** PROBLEM DESCRIPTION **
Keep the pictures out, please, and set down every record exactly.

** GIVEN DATA **
********************

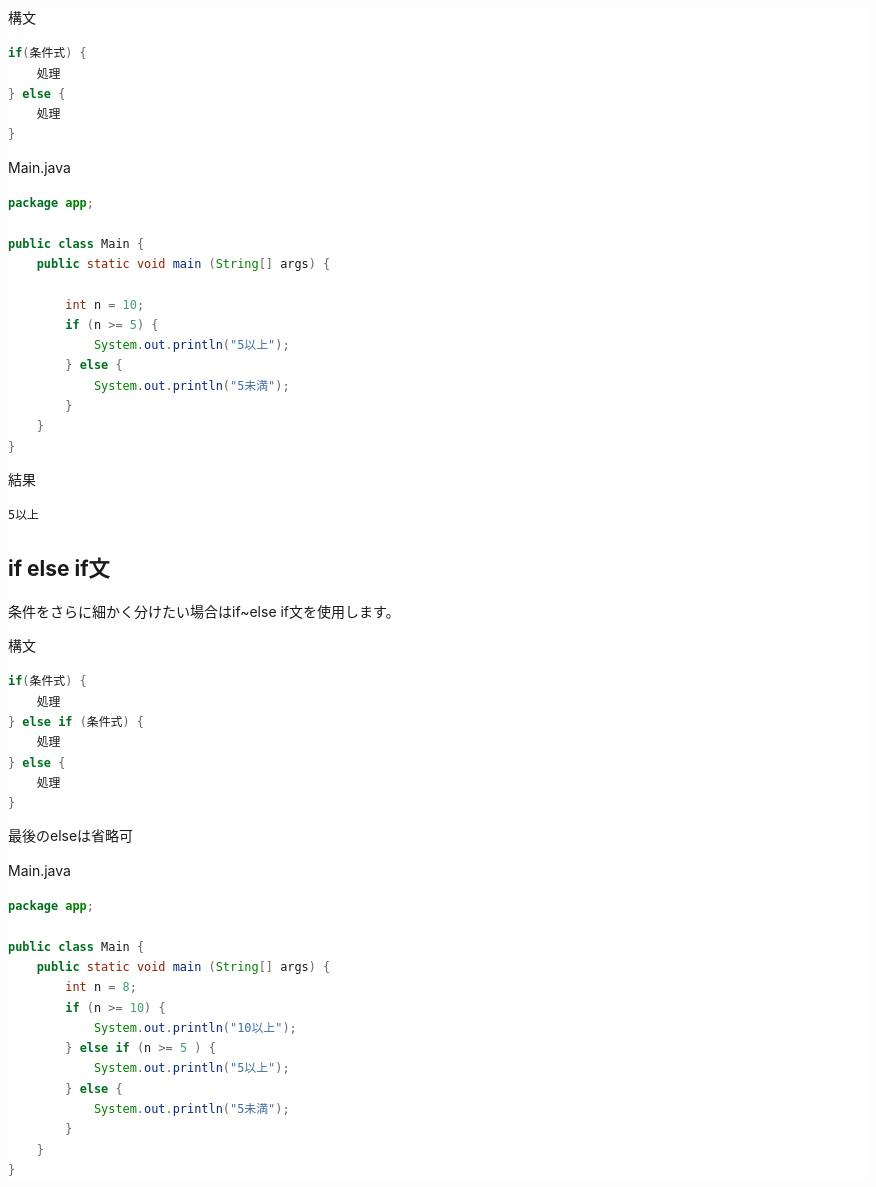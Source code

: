 構文

```java
if(条件式) {
    処理
} else {
    処理
}
```

Main.java

```java
package app;

public class Main {
    public static void main (String[] args) {

        int n = 10;
        if (n >= 5) {
            System.out.println("5以上");
        } else {
            System.out.println("5未満");
        }
    }
}

```

結果

```text
5以上
```

## if else if文

条件をさらに細かく分けたい場合はif~else if文を使用します。

構文

```java
if(条件式) {
    処理
} else if (条件式) {
    処理
} else {
    処理
}
```

最後のelseは省略可

Main.java

```java
package app;

public class Main {
    public static void main (String[] args) {
        int n = 8;
        if (n >= 10) {
            System.out.println("10以上");
        } else if (n >= 5 ) {
            System.out.println("5以上");
        } else {
            System.out.println("5未満");
        }
    }
}
```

********************

** ANSWER FOR THIS EXERCISE **
Source code

: 構文

```java
if(条件式) {
    処理
} else {
    処理
}
```

Main.java

```java
package app;

public class Main {
    public static void main (String[] args) {

        int n = 10;
        if (n >= 5) {
            System.out.println("5以上");
        } else {
            System.out.println("5未満");
        }
    }
}

```

結果

```text
5以上
```

## if else if文

条件をさらに細かく分けたい場合はif~else if文を使用します。

構文

```java
if(条件式) {
    処理
} else if (条件式) {
    処理
} else {
    処理
}
```

最後のelseは省略可

Main.java

```java
package app;

public class Main {
    public static void main (String[] args) {
        int n = 8;
        if (n >= 10) {
            System.out.println("10以上");
        } else if (n >= 5 ) {
            System.out.println("5以上");
        } else {
            System.out.println("5未満");
        }
    }
}
```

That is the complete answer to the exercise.